Jerry of Jim’s Mobile Auto Body based out of Jim’s or Jerry’s car introduced himself to us by talking soundlessly and pointing to the giant dent in our passenger-side door. I couldn’t hear him because the giant dent prevented the window from going down. This has been the case for more than a year, when a friend having a party and trying to conserve parking told us to park at the end of her driveway. Then she forgot she needed something for said party, slammed her Honda into reverse, and CRUNCH.

We—-OK, well really my husband. It’s his car. I take the bus—-took the car to the dealership in Northern Virginia which quoted us a price: $2,000. The door, they said, would have to be replaced. Seemed not quite right, so we said no thanks and continued to drive around with a dented door and window that would not go down. When, on occasion, I needed to spit out my gum, I would instruct my husband to roll down his window and then we would see if I had good aim.
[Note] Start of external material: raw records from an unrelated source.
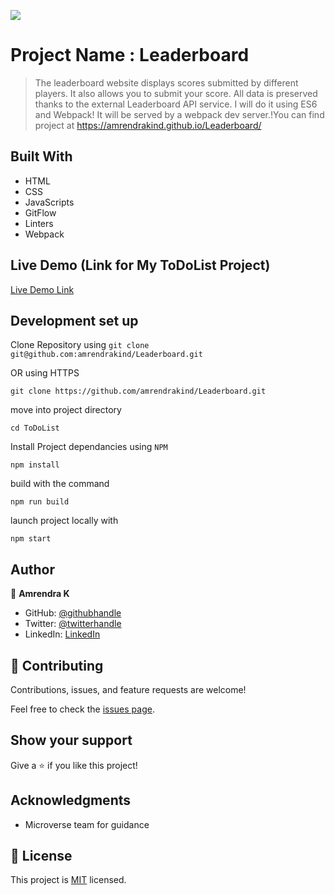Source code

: 
![](https://img.shields.io/badge/Microverse-blueviolet)

# Project Name : Leaderboard

>The leaderboard website displays scores submitted by different players. It also allows you to submit your score. All data is preserved thanks to the external Leaderboard API service. I will do it using ES6 and Webpack! It will be served by a webpack dev server.!You can find project at https://amrendrakind.github.io/Leaderboard/


## Built With

- HTML
- CSS
- JavaScripts
- GitFlow
- Linters
- Webpack


## Live Demo (Link for My ToDoList Project)

[Live Demo Link](https://amrendrakind.github.io/Leaderboard)


## Development set up

Clone Repository  using 
`git clone git@github.com:amrendrakind/Leaderboard.git` 

OR  using HTTPS

`git clone https://github.com/amrendrakind/Leaderboard.git` 

move into project directory

`cd ToDoList`

Install  Project dependancies using `NPM` 

`npm install`

build with the command 

`npm run build`

launch project locally with 

`npm start`

## Author

👤 **Amrendra K**

- GitHub: [@githubhandle](https://github.com/amrendrakind)
- Twitter: [@twitterhandle](https://twitter.com/amrendrak_)
- LinkedIn: [LinkedIn](https://linkedin.com/in/amrendraakumar)


## 🤝 Contributing

Contributions, issues, and feature requests are welcome!

Feel free to check the [issues page](../../issues/).

## Show your support

Give a ⭐️ if you like this project!

## Acknowledgments

- Microverse team for guidance

## 📝 License

This project is [MIT](./MIT.md) licensed.
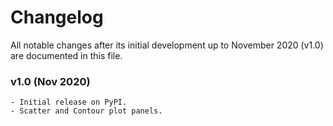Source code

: # Changelog

All notable changes after its initial development up to November 2020 (v1.0) are documented in this file.

### v1.0 (Nov 2020)
    - Initial release on PyPI.
    - Scatter and Contour plot panels.
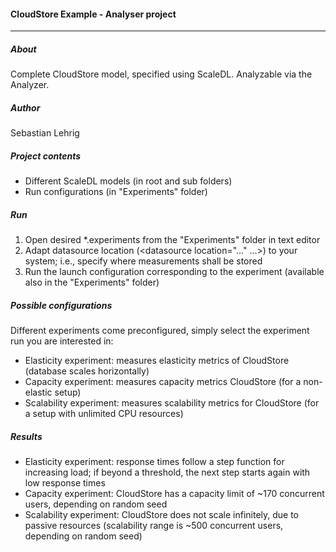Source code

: #### CloudStore Example - Analyser project
-------

##### About
Complete CloudStore model, specified using ScaleDL. Analyzable via the Analyzer.

##### Author
Sebastian Lehrig

##### Project contents
- Different ScaleDL models (in root and sub folders)
- Run configurations (in "Experiments" folder)

##### Run
1) Open desired *.experiments from the "Experiments" folder in text editor
2) Adapt datasource location (<datasource location="..." ...>) to your system; i.e., specify where measurements shall be stored
3) Run the launch configuration corresponding to the experiment (available also in the "Experiments" folder)

##### Possible configurations 
Different experiments come preconfigured, simply select the experiment run you are interested in:
- Elasticity experiment: measures elasticity metrics of CloudStore (database scales horizontally)
- Capacity experiment: measures capacity metrics CloudStore (for a non-elastic setup)
- Scalability experiment: measures scalability metrics for CloudStore (for a setup with unlimited CPU resources)

##### Results
- Elasticity experiment: response times follow a step function for increasing load; if beyond a threshold, the next step starts again with low response times
- Capacity experiment: CloudStore has a capacity limit of ~170 concurrent users, depending on random seed
- Scalability experiment: CloudStore does not scale infinitely, due to passive resources (scalability range is ~500 concurrent users, depending on random seed)





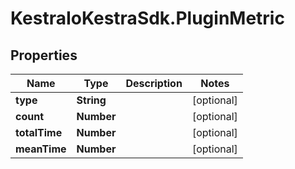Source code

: # KestraIoKestraSdk.PluginMetric

## Properties

Name | Type | Description | Notes
------------ | ------------- | ------------- | -------------
**type** | **String** |  | [optional] 
**count** | **Number** |  | [optional] 
**totalTime** | **Number** |  | [optional] 
**meanTime** | **Number** |  | [optional] 


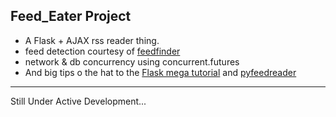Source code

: Feed_Eater Project
---
- A Flask + AJAX rss reader thing.
- feed detection courtesy of <a href='http://www.aaronsw.com/2002/feedfinder/'>feedfinder</a>
- network & db concurrency using concurrent.futures
- And big tips o the hat to the <a href='http://blog.miguelgrinberg.com/post/the-flask-mega-tutorial-part-i-hello-world'>Flask mega tutorial</a>
and <a href='https://github.com/DownGoat/PyFeedReader'>pyfeedreader</a>

---
Still Under Active Development...
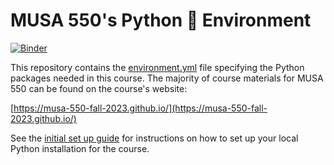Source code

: # MUSA 550's Python 🐍 Environment

[![Binder](https://mybinder.org/badge_logo.svg)](https://mybinder.org/v2/gh/MUSA-550-Fall-2023/python-environment/HEAD)

This repository contains the [environment.yml](environment.yml) file 
specifying the Python packages needed in this course. The majority of course 
materials for MUSA 550 can be found on the course's website:

[https://musa-550-fall-2023.github.io/](https://musa-550-fall-2023.github.io/)

See the [initial set up guide](https://musa-550-fall-2023.github.io/resource/install.html) for instructions on how to set up your
local Python installation for the course.
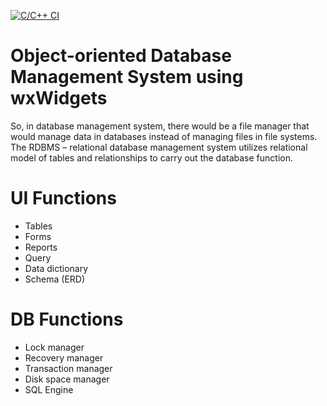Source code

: [![C/C++ CI](https://github.com/breylaude/dbms/actions/workflows/c-cpp.yml/badge.svg)](https://github.com/breylaude/dbms/actions/workflows/c-cpp.yml)

# Object-oriented Database Management System using wxWidgets

So, in database management system, there would be a file manager that would manage data in databases instead of managing files in file systems. The RDBMS – relational database management system utilizes relational model of tables and relationships to carry out the database function.

# UI Functions
- Tables
- Forms
- Reports
- Query
- Data dictionary
- Schema (ERD)

# DB Functions
- Lock manager
- Recovery manager
- Transaction manager
- Disk space manager
- SQL Engine
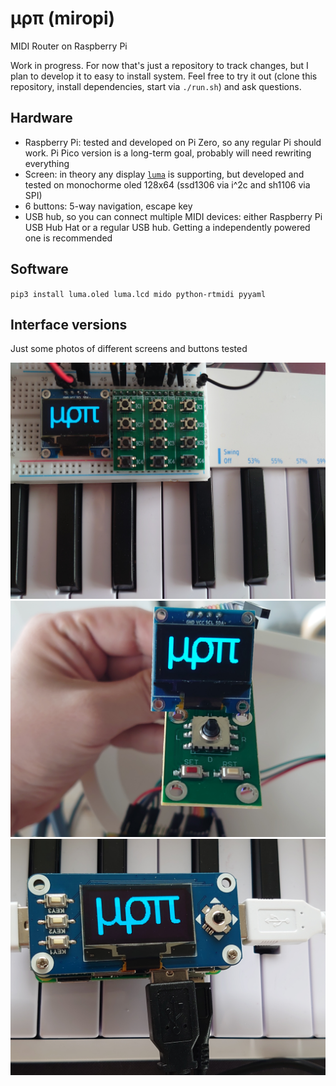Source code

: # μρπ (miropi)
MIDI Router on Raspberry Pi

Work in progress. For now that's just a repository to track changes, but I plan to develop it to easy to install system. Feel free to try it out (clone this repository, install dependencies, start via `./run.sh`) and ask questions.

## Hardware
- Raspberry Pi: tested and developed on Pi Zero, so any regular Pi should work. Pi Pico version is a long-term goal, probably will need rewriting everything
- Screen: in theory any display [`luma`](https://luma-oled.readthedocs.io/en/latest/) is supporting, but developed and tested on monochorme oled 128x64 (ssd1306 via i^2c and sh1106 via SPI) 
- 6 buttons: 5-way navigation, escape key
- USB hub, so you can connect multiple MIDI devices: either Raspberry Pi USB Hub Hat or a regular USB hub. Getting a independently powered one is recommended

## Software
`pip3 install luma.oled luma.lcd mido python-rtmidi pyyaml`

## Interface versions
Just some photos of different screens and buttons tested

![](v1.jpg)
![](v2.jpg)
![](v3.jpg)
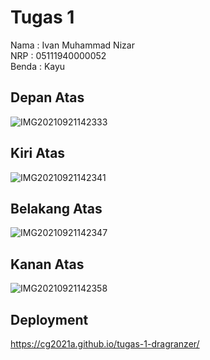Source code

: # Tugas 1
Nama : Ivan Muhammad Nizar <br>
NRP : 05111940000052 <br>
Benda : Kayu <br>

## Depan Atas
![IMG20210921142333](https://user-images.githubusercontent.com/71221969/134236552-0e5b2a53-462c-4345-a1df-1de87dd9325c.jpg)

## Kiri Atas
![IMG20210921142341](https://user-images.githubusercontent.com/71221969/134236568-19f01fbe-9ae5-46c1-b815-21e1a175e398.jpg)

## Belakang Atas
![IMG20210921142347](https://user-images.githubusercontent.com/71221969/134236581-121a4ee7-24df-4d1c-aac2-a15f7f0e8b30.jpg)

## Kanan Atas
![IMG20210921142358](https://user-images.githubusercontent.com/71221969/134236595-127919bf-8dad-42f4-9671-a8a069d489d6.jpg)

## Deployment
https://cg2021a.github.io/tugas-1-dragranzer/
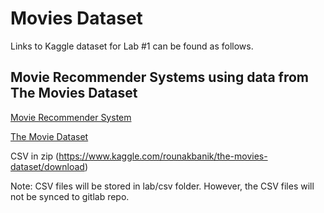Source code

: # Movies Dataset 

Links to Kaggle dataset for Lab #1 can be found as follows.

## Movie Recommender Systems using data from The Movies Dataset

[Movie Recommender System](https://www.kaggle.com/rounakbanik/movie-recommender-systems)

[The Movie Dataset](https://www.kaggle.com/rounakbanik/the-movies-dataset)

CSV in zip (https://www.kaggle.com/rounakbanik/the-movies-dataset/download)

Note: CSV files will be stored in lab/csv folder. However, the CSV files will not be synced to gitlab repo.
These are fun times in the car.

Then Jerry came into our lives. Jerry pulled up just as we were about to leave and told us he could fix our door, right there, in about 30 minutes, for $275. We were skeptical, but Jerry told us we could leave the car locked, we could stand right there and watch him work, and we didn’t have to pay him until he was done. In cash, natch.
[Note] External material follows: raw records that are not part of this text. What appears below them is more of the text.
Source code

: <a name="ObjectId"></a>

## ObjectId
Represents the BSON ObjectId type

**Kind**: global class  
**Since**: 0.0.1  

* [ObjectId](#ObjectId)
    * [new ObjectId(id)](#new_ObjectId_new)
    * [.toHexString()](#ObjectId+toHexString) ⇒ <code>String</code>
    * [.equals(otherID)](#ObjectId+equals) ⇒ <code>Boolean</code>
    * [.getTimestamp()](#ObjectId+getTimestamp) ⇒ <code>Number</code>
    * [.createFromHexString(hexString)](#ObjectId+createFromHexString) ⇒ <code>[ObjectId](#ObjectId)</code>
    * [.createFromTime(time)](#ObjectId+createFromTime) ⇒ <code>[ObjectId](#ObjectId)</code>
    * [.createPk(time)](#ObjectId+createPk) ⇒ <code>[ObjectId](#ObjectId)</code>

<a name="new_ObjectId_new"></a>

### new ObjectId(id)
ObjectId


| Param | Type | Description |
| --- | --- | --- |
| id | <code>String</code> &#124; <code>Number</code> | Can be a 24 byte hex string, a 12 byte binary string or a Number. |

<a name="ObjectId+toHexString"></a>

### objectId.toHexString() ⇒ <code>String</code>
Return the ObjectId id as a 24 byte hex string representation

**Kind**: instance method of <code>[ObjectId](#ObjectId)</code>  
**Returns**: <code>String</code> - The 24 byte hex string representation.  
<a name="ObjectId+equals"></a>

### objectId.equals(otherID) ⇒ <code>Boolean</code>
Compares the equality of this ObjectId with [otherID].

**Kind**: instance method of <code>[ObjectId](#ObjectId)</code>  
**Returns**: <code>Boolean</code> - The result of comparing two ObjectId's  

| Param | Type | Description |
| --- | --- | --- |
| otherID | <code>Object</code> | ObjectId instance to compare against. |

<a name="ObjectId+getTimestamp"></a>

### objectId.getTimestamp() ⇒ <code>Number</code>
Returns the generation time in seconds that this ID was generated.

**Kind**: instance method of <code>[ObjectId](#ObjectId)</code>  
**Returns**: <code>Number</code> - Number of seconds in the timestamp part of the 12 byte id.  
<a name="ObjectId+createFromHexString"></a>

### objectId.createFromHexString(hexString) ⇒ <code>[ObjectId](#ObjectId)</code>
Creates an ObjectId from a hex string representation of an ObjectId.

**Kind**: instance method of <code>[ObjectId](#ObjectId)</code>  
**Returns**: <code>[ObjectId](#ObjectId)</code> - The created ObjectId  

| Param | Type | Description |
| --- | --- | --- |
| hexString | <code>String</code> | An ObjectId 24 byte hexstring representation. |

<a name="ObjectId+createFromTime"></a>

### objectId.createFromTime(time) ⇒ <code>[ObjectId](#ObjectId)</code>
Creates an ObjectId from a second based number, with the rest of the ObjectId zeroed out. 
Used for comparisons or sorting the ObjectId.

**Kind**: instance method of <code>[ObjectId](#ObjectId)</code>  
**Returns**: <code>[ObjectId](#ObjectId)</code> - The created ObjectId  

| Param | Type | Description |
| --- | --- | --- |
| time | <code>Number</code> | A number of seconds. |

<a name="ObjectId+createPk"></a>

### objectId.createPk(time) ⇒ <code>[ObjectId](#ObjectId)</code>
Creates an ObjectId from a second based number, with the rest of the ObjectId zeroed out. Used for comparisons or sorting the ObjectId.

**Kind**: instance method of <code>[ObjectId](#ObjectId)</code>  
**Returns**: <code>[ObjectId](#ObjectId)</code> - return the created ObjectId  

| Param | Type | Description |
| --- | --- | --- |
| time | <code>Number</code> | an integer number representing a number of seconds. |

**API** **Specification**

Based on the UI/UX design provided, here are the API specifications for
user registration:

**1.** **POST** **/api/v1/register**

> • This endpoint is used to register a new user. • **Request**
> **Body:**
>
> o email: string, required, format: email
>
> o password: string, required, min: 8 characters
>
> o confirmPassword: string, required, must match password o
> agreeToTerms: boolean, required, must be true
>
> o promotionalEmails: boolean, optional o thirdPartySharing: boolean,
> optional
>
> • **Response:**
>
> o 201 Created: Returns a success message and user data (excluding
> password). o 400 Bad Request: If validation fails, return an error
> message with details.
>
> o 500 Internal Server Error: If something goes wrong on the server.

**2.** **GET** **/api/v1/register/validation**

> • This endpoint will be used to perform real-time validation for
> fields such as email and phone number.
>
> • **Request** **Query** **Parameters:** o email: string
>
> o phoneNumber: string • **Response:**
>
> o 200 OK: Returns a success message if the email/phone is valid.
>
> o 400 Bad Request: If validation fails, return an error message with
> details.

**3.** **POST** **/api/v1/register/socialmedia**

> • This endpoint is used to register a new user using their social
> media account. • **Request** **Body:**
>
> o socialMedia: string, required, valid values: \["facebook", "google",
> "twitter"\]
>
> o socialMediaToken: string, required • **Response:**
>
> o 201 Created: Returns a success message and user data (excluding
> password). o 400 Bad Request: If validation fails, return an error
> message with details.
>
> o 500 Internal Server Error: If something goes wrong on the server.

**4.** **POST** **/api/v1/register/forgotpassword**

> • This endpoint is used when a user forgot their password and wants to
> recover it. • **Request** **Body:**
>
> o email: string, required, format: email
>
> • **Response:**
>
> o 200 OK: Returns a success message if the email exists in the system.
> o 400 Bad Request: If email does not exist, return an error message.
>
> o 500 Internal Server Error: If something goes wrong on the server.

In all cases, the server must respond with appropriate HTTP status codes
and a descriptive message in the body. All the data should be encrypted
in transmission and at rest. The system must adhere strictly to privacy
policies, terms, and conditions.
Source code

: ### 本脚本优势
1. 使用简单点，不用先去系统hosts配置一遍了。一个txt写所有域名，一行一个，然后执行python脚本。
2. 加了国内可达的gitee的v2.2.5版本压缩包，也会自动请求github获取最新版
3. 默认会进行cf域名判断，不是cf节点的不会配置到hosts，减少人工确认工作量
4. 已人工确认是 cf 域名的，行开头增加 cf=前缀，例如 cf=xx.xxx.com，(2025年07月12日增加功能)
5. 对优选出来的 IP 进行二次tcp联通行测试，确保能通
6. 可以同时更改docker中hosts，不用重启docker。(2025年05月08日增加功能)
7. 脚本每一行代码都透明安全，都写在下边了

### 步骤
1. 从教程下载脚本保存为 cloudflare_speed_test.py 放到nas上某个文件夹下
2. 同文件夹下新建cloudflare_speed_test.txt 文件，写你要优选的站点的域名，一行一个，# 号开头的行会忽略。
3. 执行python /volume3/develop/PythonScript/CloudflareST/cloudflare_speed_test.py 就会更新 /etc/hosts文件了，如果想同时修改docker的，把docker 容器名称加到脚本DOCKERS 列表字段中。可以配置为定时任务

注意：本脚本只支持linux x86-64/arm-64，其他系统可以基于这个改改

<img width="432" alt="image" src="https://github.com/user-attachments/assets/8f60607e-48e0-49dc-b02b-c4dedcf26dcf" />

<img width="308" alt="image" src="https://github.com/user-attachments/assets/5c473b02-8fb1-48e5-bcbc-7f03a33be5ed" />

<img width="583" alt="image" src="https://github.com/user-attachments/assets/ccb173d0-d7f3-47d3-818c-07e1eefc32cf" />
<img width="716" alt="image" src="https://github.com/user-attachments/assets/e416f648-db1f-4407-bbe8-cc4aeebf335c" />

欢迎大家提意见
Jerry also told us—-after we said yes—-that he’s been working on cars since he was 10. He also said that he’s been working with Jim, the owner of Jim’s Mobile Auto Body, for two years and Jim let him have the tools over the holiday to make a little extra scratch. Jerry wanted to take his wife somewhere nice for their 11th wedding anniversary.

Jerry started pounding on our door, right there on Biltmore Street NW, and put some sort of suction-thing on it. And dang if it didn’t work. The window went down. The door was no longer dented. He sanded it, slapped on some navy primer and told us how to get the exact color of paint we’d need. Then he gave us his card and told us he’d come back to paint it. Right there on Biltmore again, or wherever else we find a spot in the Adams Morgan parking wars.

So screw you, Dealership. Oh, and if you want to find your own Jerry, sit in your car and see if he comes along. Or try Craigslist. I’m fairly certain this is him.